**What to work on:** Can you transcribe the data exactly? Leave the pictures out.

**Available records:**
# # # # #

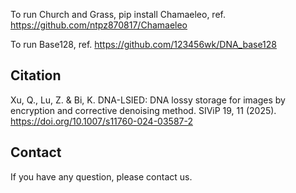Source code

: To run Church and Grass, pip install Chamaeleo, ref. https://github.com/ntpz870817/Chamaeleo


To run Base128, ref. https://github.com/123456wk/DNA_base128

## Citation
Xu, Q., Lu, Z. & Bi, K. DNA-LSIED: DNA lossy storage for images by encryption and corrective denoising method. SIViP 19, 11 (2025). https://doi.org/10.1007/s11760-024-03587-2
## Contact
If you have any question, please contact us.
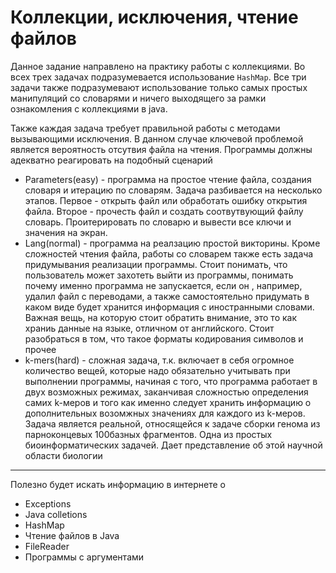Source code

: # Коллекции, исключения, чтение файлов

Данное задание направлено на практику работы с коллекциями. Во всех трех задачах подразумевается использование `HashMap`. Все три задачи также подразумевают использование только самых простых манипуляций со словарями и ничего выходящего за рамки ознакомления с коллекциями в java. 


Также каждая задача требует правильной работы с методами вызывающими исключения. В данном случае ключевой проблемой является вероятность отсутвия файла на чтения. Программы должны адекватно реагировать на подобный сценарий


- Parameters(easy) - программа на простое чтение файла, создания словаря и итерацию по словарям. Задача разбивается на несколько этапов. Первое - открыть файл или обработать ошибку открытия файла. Второе - прочесть файл и создать соотвутвующий файлу словарь. Проитерировать по словарю и вывести все ключи и значения на экран.
- Lang(normal) - программа на реалзацию простой викторины. Кроме сложностей чтения файла, работы со словарем также есть задача придумывания реализации программы. Стоит понимать, что пользователь может захотеть выйти из программы, понимать почему именно программа не запускается, если он , например, удалил файл с переводами, а также самостоятельно придумать в каком виде будет хранится информация с иностранными словами. Важная вещь, на которую стоит обратить внимание, это то как храниь данные на языке, отличном от английского. Стоит разобраться в том, что такое форматы кодирования символов и прочее
- k-mers(hard) - сложная задача, т.к. включает в себя огромное количество вещей, которые надо обязательно учитывать при выполнении программы, начиная с того, что программа работает в двух возможных режимах, заканчивая сложностью определения самих k-меров и того как именно следует хранить информацию о дополнительных возомжных значениях для каждого из k-меров. Задача является реальной, относящейся к задаче сборки генома из парноконцевых 100базных фрагментов. Одна из простых биоинформатических задачей. Дает представление об этой научной области биологии

---

Полезно будет искать информацию в интернете о 
- Exceptions
- Java colletions
- HashMap
- Чтение файлов в Java
- FileReader
- Программы с аргументами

# # # # #

**Answer section:**
Source code

: To run Church and Grass, pip install Chamaeleo, ref. https://github.com/ntpz870817/Chamaeleo


To run Base128, ref. https://github.com/123456wk/DNA_base128

## Citation
Xu, Q., Lu, Z. & Bi, K. DNA-LSIED: DNA lossy storage for images by encryption and corrective denoising method. SIViP 19, 11 (2025). https://doi.org/10.1007/s11760-024-03587-2
## Contact
If you have any question, please contact us.
Source code

: # Коллекции, исключения, чтение файлов

Данное задание направлено на практику работы с коллекциями. Во всех трех задачах подразумевается использование `HashMap`. Все три задачи также подразумевают использование только самых простых манипуляций со словарями и ничего выходящего за рамки ознакомления с коллекциями в java. 


Также каждая задача требует правильной работы с методами вызывающими исключения. В данном случае ключевой проблемой является вероятность отсутвия файла на чтения. Программы должны адекватно реагировать на подобный сценарий


- Parameters(easy) - программа на простое чтение файла, создания словаря и итерацию по словарям. Задача разбивается на несколько этапов. Первое - открыть файл или обработать ошибку открытия файла. Второе - прочесть файл и создать соотвутвующий файлу словарь. Проитерировать по словарю и вывести все ключи и значения на экран.
- Lang(normal) - программа на реалзацию простой викторины. Кроме сложностей чтения файла, работы со словарем также есть задача придумывания реализации программы. Стоит понимать, что пользователь может захотеть выйти из программы, понимать почему именно программа не запускается, если он , например, удалил файл с переводами, а также самостоятельно придумать в каком виде будет хранится информация с иностранными словами. Важная вещь, на которую стоит обратить внимание, это то как храниь данные на языке, отличном от английского. Стоит разобраться в том, что такое форматы кодирования символов и прочее
- k-mers(hard) - сложная задача, т.к. включает в себя огромное количество вещей, которые надо обязательно учитывать при выполнении программы, начиная с того, что программа работает в двух возможных режимах, заканчивая сложностью определения самих k-меров и того как именно следует хранить информацию о дополнительных возомжных значениях для каждого из k-меров. Задача является реальной, относящейся к задаче сборки генома из парноконцевых 100базных фрагментов. Одна из простых биоинформатических задачей. Дает представление об этой научной области биологии

---

Полезно будет искать информацию в интернете о 
- Exceptions
- Java colletions
- HashMap
- Чтение файлов в Java
- FileReader
- Программы с аргументами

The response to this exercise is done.